La lluvia que parecía cernerse sobre nosotros, según múltiples predicciones meteorológicas, finalmente no hizo su aparición. En su lugar tuvimos todo el agua que quisimos en el embalse de Picadas, donde nos mojamos los unos a los otros mientras hacíamos piragüismo. Esta siempre es la actividad estrella de nuestras jornadas familiares de el Burguillo, donde ponemos a prueba nuestra habilidad para remar y mantener el equilibrio. ¡Todo resulta más fácil si lo hacemos en equipo y de la mano de nuestros técnicos y voluntarios especializados!
Además, como no hay quién nos pare, esa misma tarde de sábado montamos un montón de actividades deportivas en nuestro hotel rural. Tiro con arco, baloncesto, boccia, bolos, fútbol y no podían faltar nuestras diferentes handbikes para que todo el mundo tuviera la oportunidad de disfrutar del ciclismo. ¡Toda la tarde haciendo deporte en familia! Porque esta actividad está pensada tanto para las personas con discapacidad como para sus familiares. No hay como compartir experiencias y vivencias para conformar un grupo unido. Por si fuera poco, terminamos la noche del sábado bailando zumba, meando las caderas, levantando brazos y soltando toda la energía que aún nos quedaba para dormir plácidamente.

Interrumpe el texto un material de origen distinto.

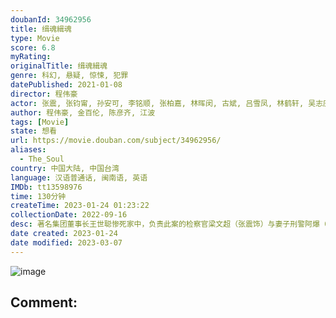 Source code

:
 ```yaml
---
doubanId: 34962956
title: 缉魂緝魂
type: Movie
score: 6.8
myRating: 
originalTitle: 缉魂緝魂
genre: 科幻, 悬疑, 惊悚, 犯罪
datePublished: 2021-01-08
director: 程伟豪
actor: 张震, 张钧甯, 孙安可, 李铭顺, 张柏嘉, 林晖闵, 古斌, 吕雪凤, 林鹤轩, 吴志庆, 张哲豪, 范姜泰基, 林明森, 王道南, 洪毓璟
author: 程伟豪, 金百伦, 陈彦齐, 江波
tags: [Movie]
state: 想看
url: https://movie.douban.com/subject/34962956/
aliases:
  - The_Soul
country: 中国大陆, 中国台湾
language: 汉语普通话, 闽南语, 英语
IMDb: tt13598976
time: 130分钟
createTime: 2023-01-24 01:23:22
collectionDate: 2022-09-16
desc: 著名集团董事长王世聪惨死家中，负责此案的检察官梁文超（张震饰）与妻子刑警阿爆（张钧甯饰）在调查中得知：死者的儿子王天佑（林晖闵饰），年轻的新婚妻子李燕（孙安可饰），多年合伙人万宇凡（李铭顺饰...
date created: 2023-01-24
date modified: 2023-03-07
---
```


![image](p2629413230.jpg)

Comment:
---
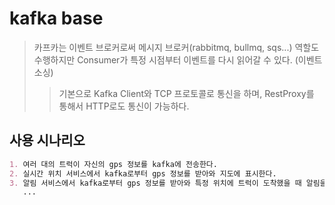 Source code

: # kafka base

> 카프카는 이벤트 브로커로써 메시지 브로커(rabbitmq, bullmq, sqs...) 역할도 수행하지만 Consumer가 특정 시점부터 이벤트를 다시 읽어갈 수 있다. (이벤트 소싱)
>
> > 기본으로 Kafka Client와 TCP 프로토콜로 통신을 하며, RestProxy를 통해서 HTTP로도 통신이 가능하다.

## 사용 시나리오

```markdown
1. 여러 대의 트럭이 자신의 gps 정보를 kafka에 전송한다.
2. 실시간 위치 서비스에서 kafka로부터 gps 정보를 받아와 지도에 표시한다.
3. 알림 서비스에서 kafka로부터 gps 정보를 받아와 특정 위치에 트럭이 도착했을 때 알림을 보낸다.
   ...
```
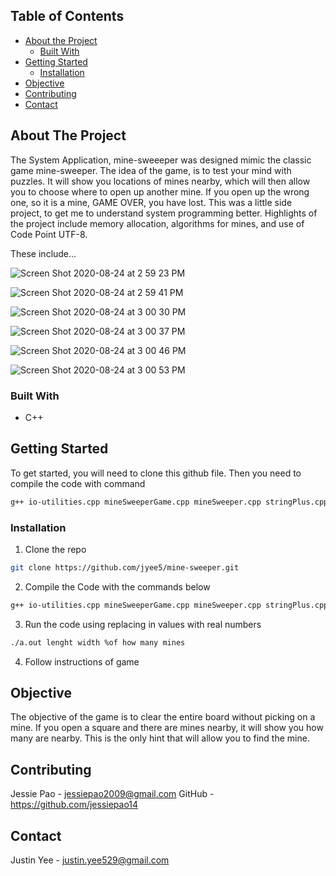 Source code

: ## Table of Contents

* [About the Project](#about-the-project)
  * [Built With](#built-with)
* [Getting Started](#getting-started)
  * [Installation](#installation)
* [Objective](#objective)
* [Contributing](#contributing)
* [Contact](#contact)




<!-- ABOUT THE PROJECT -->
## About The Project

The System Application, mine-sweeeper was designed mimic the classic game mine-sweeper.  The idea of the game, is to test your mind with puzzles.  It will show you locations of mines nearby, which will then allow you to choose where to open up another mine.  If you open up the wrong one, so it is a mine, GAME OVER, you have lost.  This was a little side project, to get me to understand system programming better.  Highlights of the project include memory allocation, algorithms for mines, and use of Code Point UTF-8.   

These include...

![Screen Shot 2020-08-24 at 2 59 23 PM](https://user-images.githubusercontent.com/54599611/93818345-19749080-fc0f-11ea-8343-a364d9cc93bb.png)

![Screen Shot 2020-08-24 at 2 59 41 PM](https://user-images.githubusercontent.com/54599611/93818342-18dbfa00-fc0f-11ea-80ef-2e083192ecb3.png)

![Screen Shot 2020-08-24 at 3 00 30 PM](https://user-images.githubusercontent.com/54599611/93818353-1b3e5400-fc0f-11ea-9bde-006eb7be6f1d.png)

![Screen Shot 2020-08-24 at 3 00 37 PM](https://user-images.githubusercontent.com/54599611/93818351-1aa5bd80-fc0f-11ea-93fe-e8ee1e6bf074.png)

![Screen Shot 2020-08-24 at 3 00 46 PM](https://user-images.githubusercontent.com/54599611/93818350-1aa5bd80-fc0f-11ea-9e80-ad2d6ceeb0be.png)

![Screen Shot 2020-08-24 at 3 00 53 PM](https://user-images.githubusercontent.com/54599611/93818346-1a0d2700-fc0f-11ea-8bda-890e34b8cca2.png)


### Built With
* C++

<!-- GETTING STARTED -->
## Getting Started

To get started, you will need to clone this github file.  Then you need to compile the code with command
```sh
g++ io-utilities.cpp mineSweeperGame.cpp mineSweeper.cpp stringPlus.cpp
```

### Installation

1. Clone the repo
```sh
git clone https://github.com/jyee5/mine-sweeper.git
```
2.  Compile the Code with the commands below
```sh
g++ io-utilities.cpp mineSweeperGame.cpp mineSweeper.cpp stringPlus.cpp
```
3.  Run the code using replacing in values with real numbers
```sh
./a.out lenght width %of how many mines
```
4.  Follow instructions of game


<!-- USAGE EXAMPLES -->
## Objective

The objective of the game is to clear the entire board without picking on a mine.  If you open a square and there are mines nearby, it will show you how many are nearby.  This is the only hint that will allow you to find the mine.  


<!-- CONTRIBUTING -->
## Contributing

Jessie Pao - jessiepao2009@gmail.com
GitHub - https://github.com/jessiepao14

<!-- CONTACT -->
## Contact

Justin Yee - justin.yee529@gmail.com

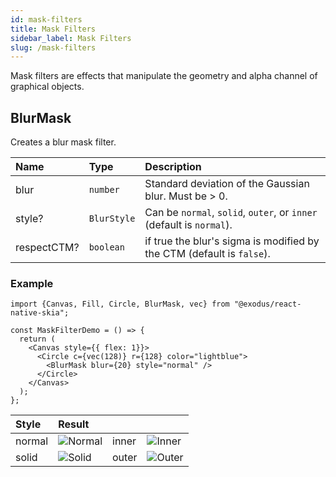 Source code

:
 ```yaml
---
id: mask-filters
title: Mask Filters
sidebar_label: Mask Filters
slug: /mask-filters
---
```


Mask filters are effects that manipulate the geometry and alpha channel of graphical objects. 

## BlurMask

Creates a blur mask filter.

| Name        | Type        |  Description                                          |
|:------------|:------------|:------------------------------------------------------|
| blur        | `number`    | Standard deviation of the Gaussian blur. Must be > 0. |
| style?      | `BlurStyle` | Can be `normal`, `solid`, `outer`, or `inner` (default is `normal`).        |
| respectCTM? | `boolean`   | if true the blur's sigma is modified by the CTM (default is `false`).      |

### Example

```tsx twoslash
import {Canvas, Fill, Circle, BlurMask, vec} from "@exodus/react-native-skia";

const MaskFilterDemo = () => {
  return (
    <Canvas style={{ flex: 1}}>
      <Circle c={vec(128)} r={128} color="lightblue">
        <BlurMask blur={20} style="normal" />
      </Circle>
    </Canvas>
  );
};
```

| Style  |  Result                           |       |                                  |
|:-------|:----------------------------------|:----- |:---------------------------------|
| normal | ![Normal](assets/mask-filters/blur-normal.png) | inner | ![Inner](assets/mask-filters/blur-inner.png)  |
| solid  | ![Solid](assets/mask-filters/blur-solid.png)   | outer | ![Outer](assets/mask-filters/blur-outer.png)  |

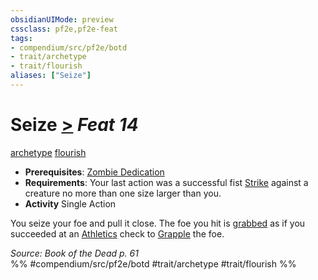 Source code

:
 ```yaml
---
obsidianUIMode: preview
cssclass: pf2e,pf2e-feat
tags:
- compendium/src/pf2e/botd
- trait/archetype
- trait/flourish
aliases: ["Seize"]
---
```

# Seize  [>](../../Rules/core-rulebook/chapter-9-playing-the-game.md#Actions "Single Action") *Feat 14*  
[archetype](../../Rules/traits/archetype.md)  [flourish](../../Rules/traits/flourish.md)  

- **Prerequisites**: [Zombie Dedication](zombie-dedication-botd.md)
- **Requirements**: Your last action was a successful fist [Strike](../../Rules/actions/strike.md) against a creature no more than one size larger than you.
- **Activity** Single Action

You seize your foe and pull it close. The foe you hit is [grabbed](../../Rules/conditions.md#Grabbed) as if you succeeded at an [Athletics](../skills.md#Athletics) check to [Grapple](../../Rules/actions/grapple.md) the foe.

*Source: Book of the Dead p. 61*  
%% #compendium/src/pf2e/botd #trait/archetype #trait/flourish %% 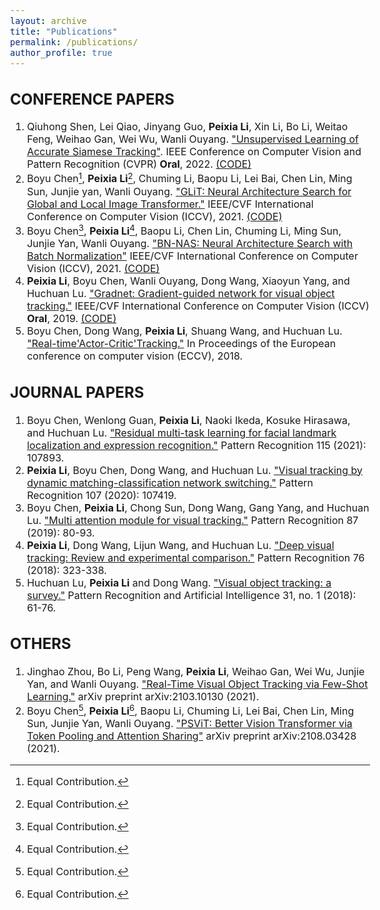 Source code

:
 ```yaml
---
layout: archive
title: "Publications"
permalink: /publications/
author_profile: true
---
```


<style type="text/css">
  body{
  font-size: 12pt;
}
</style>

<!-- {% if author.googlescholar %}
  You can also find my articles on <u><a href="{{author.googlescholar}}">my Google Scholar profile</a>.</u>
{% endif %}

{% include base_path %}

{% for post in site.publications reversed %}
  {% include archive-single.html %}
{% endfor %} -->

CONFERENCE PAPERS
------
1. Qiuhong Shen, Lei Qiao, Jinyang Guo, **Peixia Li**, Xin Li, Bo Li, Weitao Feng, Weihao Gan, Wei Wu, Wanli Ouyang. ["Unsupervised Learning of Accurate Siamese Tracking"](https://arxiv.org/pdf/2204.01475.pdf). IEEE Conference on Computer Vision and Pattern Recognition (CVPR) **Oral**, 2022. [(CODE)](https://github.com/FlorinShum/ULAST)
2. Boyu Chen[^1], **Peixia Li**[^1], Chuming Li, Baopu Li, Lei Bai, Chen Lin, Ming Sun, Junjie yan, Wanli Ouyang. ["GLiT: Neural Architecture Search for Global and Local Image Transformer."](https://arxiv.org/pdf/2107.02960.pdf) IEEE/CVF International Conference on Computer Vision (ICCV), 2021. [(CODE)](https://github.com/bychen515/GLiT)
3. Boyu Chen[^1], **Peixia Li**[^1], Baopu Li, Chen Lin, Chuming Li, Ming Sun, Junjie Yan, Wanli Ouyang. ["BN-NAS: Neural Architecture Search with Batch Normalization"](https://arxiv.org/pdf/2108.07375.pdf) IEEE/CVF International Conference on Computer Vision (ICCV), 2021. [(CODE)](https://github.com/bychen515/BNNAS)
4. **Peixia Li**, Boyu Chen, Wanli Ouyang, Dong Wang, Xiaoyun Yang, and Huchuan Lu. ["Gradnet: Gradient-guided network for visual object tracking."](https://openaccess.thecvf.com/content_ICCV_2019/html/Li_GradNet_Gradient-Guided_Network_for_Visual_Object_Tracking_ICCV_2019_paper.html) IEEE/CVF International Conference on Computer Vision (ICCV) **Oral**, 2019. [(CODE)](https://github.com/LPXTT/GradNet-Tensorflow)
5. Boyu Chen, Dong Wang, **Peixia Li**, Shuang Wang, and Huchuan Lu. ["Real-time'Actor-Critic'Tracking."](https://openaccess.thecvf.com/content_ECCV_2018/html/Boyu_Chen_Real-time_Actor-Critic_Tracking_ECCV_2018_paper.html) In Proceedings of the European conference on computer vision (ECCV), 2018.



JOURNAL PAPERS
------
1. Boyu Chen, Wenlong Guan, **Peixia Li**, Naoki Ikeda, Kosuke Hirasawa, and Huchuan Lu. ["Residual multi-task learning for facial landmark localization and expression recognition."](https://www.sciencedirect.com/science/article/abs/pii/S0031320321000807) Pattern Recognition 115 (2021): 107893.
2. **Peixia Li**, Boyu Chen, Dong Wang, and Huchuan Lu. ["Visual tracking by dynamic matching-classification network switching."](https://www.sciencedirect.com/science/article/abs/pii/S0031320320302223) Pattern Recognition 107 (2020): 107419.
3. Boyu Chen, **Peixia Li**, Chong Sun, Dong Wang, Gang Yang, and Huchuan Lu. ["Multi attention module for visual tracking."](https://www.sciencedirect.com/science/article/abs/pii/S0031320318303509) Pattern Recognition 87 (2019): 80-93.
4. **Peixia Li**, Dong Wang, Lijun Wang, and Huchuan Lu. ["Deep visual tracking: Review and experimental comparison."](https://www.sciencedirect.com/science/article/abs/pii/S0031320317304612) Pattern Recognition 76 (2018): 323-338.
5. Huchuan Lu, **Peixia Li** and Dong Wang. ["Visual object tracking: a survey."](http://manu46.magtech.com.cn/Jweb_prai/EN/abstract/abstract11444.shtml) Pattern Recognition and Artificial Intelligence 31, no. 1 (2018): 61-76.


OTHERS
------
1. Jinghao Zhou, Bo Li, Peng Wang, **Peixia Li**, Weihao Gan, Wei Wu, Junjie Yan, and Wanli Ouyang. ["Real-Time Visual Object Tracking via Few-Shot Learning."](https://arxiv.org/pdf/2103.10130.pdf) arXiv preprint arXiv:2103.10130 (2021).
2. Boyu Chen[^1], **Peixia Li**[^1], Baopu Li, Chuming Li, Lei Bai, Chen Lin, Ming Sun, Junjie Yan, Wanli Ouyang. ["PSViT: Better Vision Transformer via Token Pooling and Attention Sharing"](https://arxiv.org/pdf/2108.03428.pdf) arXiv preprint arXiv:2108.03428 (2021).


[^1]: Equal Contribution.

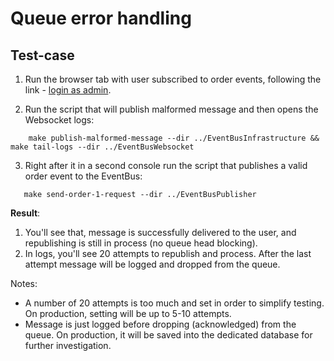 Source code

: # Queue error handling

## Test-case

1. Run the browser tab with user subscribed to order events, following the link -
[login as admin](http://127.0.0.1:3002/?admin).

2. Run the script that will publish malformed message and then opens the Websocket logs:
```
    make publish-malformed-message --dir ../EventBusInfrastructure && make tail-logs --dir ../EventBusWebsocket
```

3. Right after it in a second console run the script that publishes a valid order event to the EventBus:
```
   make send-order-1-request --dir ../EventBusPublisher
```

**Result**: 
1. You'll see that, message is successfully delivered to the user, and republishing is still in process (no queue head blocking).
2. In logs, you'll see 20 attempts to republish and process. After the last attempt message will be logged and dropped from the queue.
   
Notes:
* A number of 20 attempts is too much and set in order to simplify testing. On production, setting will be up to 5-10 attempts.
* Message is just logged before dropping (acknowledged) from the queue. On production, it will be saved into 
the dedicated database for further investigation. 
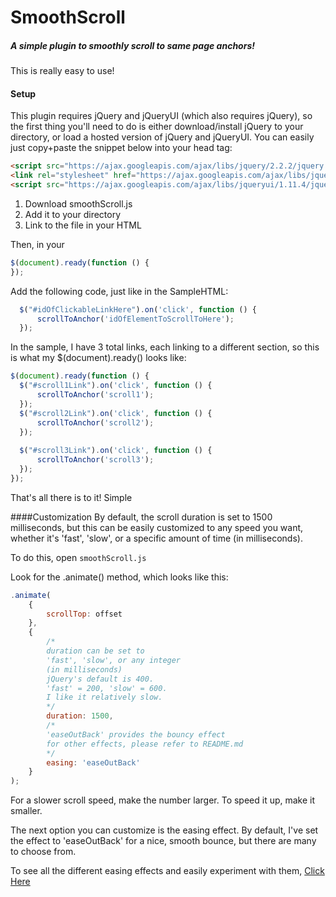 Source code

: # SmoothScroll
##### A simple plugin to smoothly scroll to same page anchors!
This is really easy to use! 

#### Setup
This plugin requires jQuery and jQueryUI (which also requires jQuery), so the first thing you'll need to do is either download/install jQuery to your directory,
or load a hosted version of jQuery and jQueryUI. You can easily just copy+paste the snippet below into your head tag:
```html
<script src="https://ajax.googleapis.com/ajax/libs/jquery/2.2.2/jquery.min.js"></script> 
<link rel="stylesheet" href="https://ajax.googleapis.com/ajax/libs/jqueryui/1.11.4/themes/smoothness/jquery-ui.css">
<script src="https://ajax.googleapis.com/ajax/libs/jqueryui/1.11.4/jquery-ui.min.js"></script>
```
1. Download smoothScroll.js
2. Add it to your directory
3. Link to the file in your HTML


Then, in your 
```javascript
$(document).ready(function () {
});
```
Add the following code, just like in the SampleHTML:
```javascript
  $("#idOfClickableLinkHere").on('click', function () {
      scrollToAnchor('idOfElementToScrollToHere');
  });
```

In the sample, I have 3 total links, each linking to a different section,
so this is what my $(document).ready() looks like:

```javascript
$(document).ready(function () {
  $("#scroll1Link").on('click', function () {
      scrollToAnchor('scroll1');
  });
  $("#scroll2Link").on('click', function () {
      scrollToAnchor('scroll2');
  });
  
  $("#scroll3Link").on('click', function () {
      scrollToAnchor('scroll3');
  });
});
```

That's all there is to it! Simple

####Customization
By default, the scroll duration is set to 1500 milliseconds, but this can be easily customized to any speed you want, whether it's 'fast', 'slow', or a specific amount of time (in milliseconds).


To do this, open ```smoothScroll.js```

Look for the .animate() method, which looks like this:

```javascript
.animate(
    {
        scrollTop: offset
    },
    {
        /*
        duration can be set to 
        'fast', 'slow', or any integer
        (in milliseconds)
        jQuery's default is 400.
        'fast' = 200, 'slow' = 600.
        I like it relatively slow.
        */
        duration: 1500,
        /* 
        'easeOutBack' provides the bouncy effect
        for other effects, please refer to README.md
        */
        easing: 'easeOutBack'
    }
);
```

For a slower scroll speed, make the number larger. To speed it up, make it smaller.

The next option you can customize is the easing effect.
By default, I've set the effect to 'easeOutBack' for a nice, smooth bounce, but there are many to choose from.

To see all the different easing effects and easily experiment with them, [Click Here](http://api.jqueryui.com/easings/)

El domingo no se quedó atrás, nos fuimos de ruta para disfrutar de la naturaleza y cogimos algunas piedras que después personalizamos pintándolas en nuestros talleres de manualidades. Pinta-caras, chapas con las bonitas flores que recogimos en el campo, dibujos… ¡No faltó de nada! Y es que nos teníamos que ganar esa magnífica barbacoa que se estaba fraguando mientras disfrutábamos entre todos.
Gracias a Fundación Adecco por todo vuestro apoyo para hacer posible este este fin de semana mágico.